Data Mining and Matrices

Advanced lecture, 6 ECTS credits, summer semester 2017

Organization

Staff

Dr. Pauli Miettinen

Sanjar Karaev
Saskia Metzler

Time & Location

  • The lectures will take place on Mondays between 14:00 and 16:00 in room 029, building E1.5 (MPI-SWS) starting 24 April
  • The tutorial groups will take place on Wednesdays between 10:00 and 14:00 in room 024, building E1.4 (MPI-INF) starting 3 May

Course contents

A matrix of temperature readings and a heat map of the Earth

Graphs, relations, and sets of measurements over scalar variables form a significant part of the data types modern data analysis considers. All these different data types can be expressed as matrices, and matrix decomposition methods – originally developed for applications in linear algebra – are nowadays standard tools in any data analyst's toolbox. 

The term ‘matrix decomposition’ covers a multitude of different techniques that are applicable to all stages of the knowledge discovery process, from pre-processing to visualization and analysis of the results.

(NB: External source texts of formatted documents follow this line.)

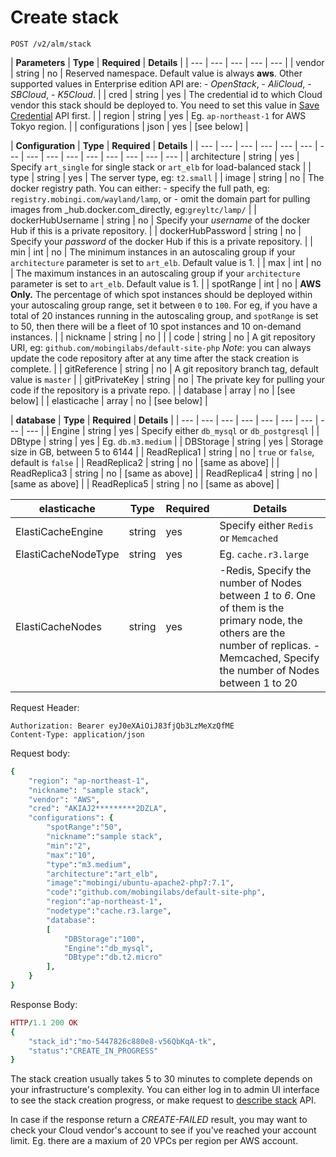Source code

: # Create stack

```text
POST /v2/alm/stack
```

| **Parameters** | **Type** | **Required** | **Details** |
| --- | --- | --- | --- | --- |
| vendor | string | no | Reserved namespace. Default value is always **aws**. Other supported values in Enterprise edition API are:  - _OpenStack_,  - _AliCloud_,  - _SBCloud_,  - _K5Cloud_. |
| cred | string | yes | The credential id to which Cloud vendor this stack should be deployed to. You need to set this value in [Save Credential](https://docs.mobingi.com/official/api/v2#save-credentials) API first. |
| region | string | yes | Eg. `ap-northeast-1` for AWS Tokyo region. |
| configurations | json | yes | \[see below\] |

| **Configuration** | **Type** | **Required** | **Details** |
| --- | --- | --- | --- | --- | --- | --- | --- | --- | --- | --- | --- | --- | --- | --- |
| architecture | string | yes | Specify `art_single` for single stack or `art_elb` for load-balanced stack |
| type | string | yes | The server type, eg: `t2.small` |
| image | string | no | The docker registry path. You can either: - specify the full path, eg: `registry.mobingi.com/wayland/lamp`, or  - omit the domain part for pulling images from _hub.docker.com_directly, eg:`greyltc/lamp/` |
| dockerHubUsername | string | no | Specify your _username_ of the docker Hub if this is a private repository. |
| dockerHubPassword | string | no | Specify your _password_ of the docker Hub if this is a private repository. |
| min | int | no | The minimum instances in an autoscaling group if your `architecture` parameter is set to `art_elb`. Default value is 1. |
| max | int | no | The maximum instances in an autoscaling group if your `architecture` parameter is set to `art_elb`. Default value is 1. |
| spotRange | int | no | **AWS Only.** The percentage of which spot instances should be deployed within your autoscaling group range, set it between `0` to `100`.  For eg, if you have a total of 20 instances running in the autoscaling group, and `spotRange` is set to 50, then there will be a fleet of 10 spot instances and 10 on-demand instances. |
| nickname | string | no |  |
| code | string | no | A git repository URI, eg: `github.com/mobingilabs/default-site-php`  _Note_: you can always update the code repository after at any time after the stack creation is complete. |
| gitReference | string | no | A git repository branch tag, default value is `master` |
| gitPrivateKey | string | no | The private key for pulling your code if the repository is a private repo. |
| database | array | no | \[see below\] |
| elasticache | array | no | \[see below\] |

| **database** | **Type** | **Required** | **Details** |
| --- | --- | --- | --- | --- | --- | --- | --- | --- |
| Engine | string | yes | Specify either `db_mysql` or `db_postgresql` |
| DBtype | string | yes | Eg. `db.m3.medium` |
| DBStorage | string | yes | Storage size in GB, between 5 to 6144 |
| ReadReplica1 | string | no | `true` or `false`, default is `false` |
| ReadReplica2 | string | no | \[same as above\] |
| ReadReplica3 | string | no | \[same as above\] |
| ReadReplica4 | string | no | \[same as above\] |
| ReadReplica5 | string | no | \[same as above\] |

| **elasticache** | **Type** | **Required** | **Details** |
| --- | --- | --- | --- |
| ElastiCacheEngine | string | yes | Specify either `Redis` or `Memcached` |
| ElastiCacheNodeType | string | yes | Eg. `cache.r3.large` |
| ElastiCacheNodes | string | yes | -Redis, Specify the number of Nodes between _1_ to _6_. One of them is the primary node, the others are the number of replicas.  -Memcached, Specify the number of Nodes between 1 to 20 |

Request Header:

```text
Authorization: Bearer eyJ0eXAiOiJ83fjQb3LzMeXzQfME
Content-Type: application/json
```

Request body:

```ruby
{
    "region": "ap-northeast-1",
    "nickname": "sample stack",
    "vendor": "AWS",
    "cred": "AKIAJ2*********2DZLA",
    "configurations": {
        "spotRange":"50",
        "nickname":"sample stack",
        "min":"2",
        "max":"10",
        "type":"m3.medium",
        "architecture":"art_elb",
        "image":"mobingi/ubuntu-apache2-php7:7.1",
        "code":"github.com/mobingilabs/default-site-php",
        "region":"ap-northeast-1",
        "nodetype":"cache.r3.large",
        "database":
        [
            "DBStorage":"100",
            "Engine":"db_mysql",
            "DBtype":"db.t2.micro"
        ],
    }
}
```

Response Body:

```ruby
HTTP/1.1 200 OK
{
    "stack_id":"mo-5447826c880e8-v56QbKqA-tk",
    "status":"CREATE_IN_PROGRESS"
}
```

The stack creation usually takes 5 to 30 minutes to complete depends on your infrastructure's complexity. You can either log in to admin UI interface to see the stack creation progress, or make request to [describe stack](https://docs.mobingi.com/official/api/v2#describe-stack) API.

In case if the response return a _CREATE-FAILED_ result, you may want to check your Cloud vendor's account to see if you've reached your account limit. Eg. there are a maxium of 20 VPCs per region per AWS account.

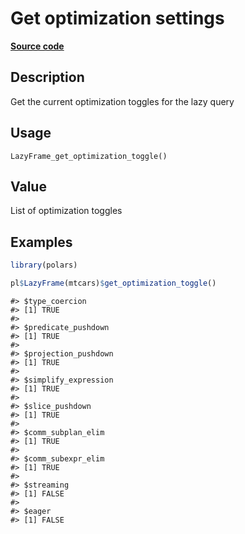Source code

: 
# Get optimization settings

[**Source code**](https://github.com/pola-rs/r-polars/tree/3908b5beab9ec917b825bad8f9a820caad37cb4a/R/lazyframe__lazy.R#L301)

## Description

Get the current optimization toggles for the lazy query

## Usage

<pre><code class='language-R'>LazyFrame_get_optimization_toggle()
</code></pre>

## Value

List of optimization toggles

## Examples

``` r
library(polars)

pl$LazyFrame(mtcars)$get_optimization_toggle()
```

    #> $type_coercion
    #> [1] TRUE
    #> 
    #> $predicate_pushdown
    #> [1] TRUE
    #> 
    #> $projection_pushdown
    #> [1] TRUE
    #> 
    #> $simplify_expression
    #> [1] TRUE
    #> 
    #> $slice_pushdown
    #> [1] TRUE
    #> 
    #> $comm_subplan_elim
    #> [1] TRUE
    #> 
    #> $comm_subexpr_elim
    #> [1] TRUE
    #> 
    #> $streaming
    #> [1] FALSE
    #> 
    #> $eager
    #> [1] FALSE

The main applications, nonetheless, are in data mining, where various decomposition methods are used to find regularities and patterns from a wide variety of data types. 

While the matrix decomposition methods are predominantly based on linear algebra, the heterogeneous data they are applied to has required data analysts to develop matrix decomposition methods that are based on approaches not common in (or even applicable to) conventional linear algebra. In this course, we will cover matrix decomposition methods that stem from standard linear algebra, as well as methods that deviate from it. We will concentrate on established methods, but at the end, we will also cover more recent advancements.

The tentative list of contents for the course is:

  • Singular value decomposition (SVD) and principal component analysis (PCA)
  • Nonnegative matrix factorisation (NMF)
  • Column and column-row (CX and CUR) decompositions
  • Independent component analysis (ICA)

Learning objectives

Goals

The course aims at teaching, on one hand, the necessary theory behind the decomposition methods, and on the other hand, the practical applications of the decompositions to real-world data analysis tasks. After the course, the students should know how the covered decompositions work, when they work, and why they work (or not). The students should also be able to apply the methods to real-world data analysis problems, and analyse and present their findings.

To achieve its goals, the course consist of fortnightly homework assignments that develop the theoretical apparatus and understanding, and of three hands-on data analysis assignments, where the goal is to learn to apply the decompositions to real-world problems.

Homework assignments

The homework assignments are handed out every second week, and the corresponding tutorial is held a week after. Your presence is required for most homework tutorial sessions (approx. 4–6 times during the course). During the tutorial sessions, the students present their solutions to the homework assignments, see other students' solutions, and discuss the solutions with the tutor. 

Hands-on data analysis assignments

During the course, three hands-on data analysis assignments are handed out. The students will have approximately three weeks to complete the assignments. The assignments will involve implementing some data analysis methods, pre-processing the data to a suitable format, running the analysis, analysing the results, and writing a short report on the findings. The analysis will be done with the R statistical software. The tutorial sessions in every second week concentrate on the hands-on assignments, allowing the students to discuss any problems they might have with the assignment with the tutor, and to get feedback from their earlier assignments. At the begin of the course, there will be one tutorial session covering the basics of the R language.

Prerequisites

The students are expected to know basic linear algebra (e.g. from course Linear Algebra I or similar knowledge) and basic data analysis (e.g. from courses Information Retrieval and Data Mining, Machine Learning, Elements of Statistical Analysis, Topics in Algorithmic Data Analysis, or similar knowledge). Students are strongly recommended to refresh their linear algebra knowledge before the course starts.

No prior knowledge of the R language or software is required.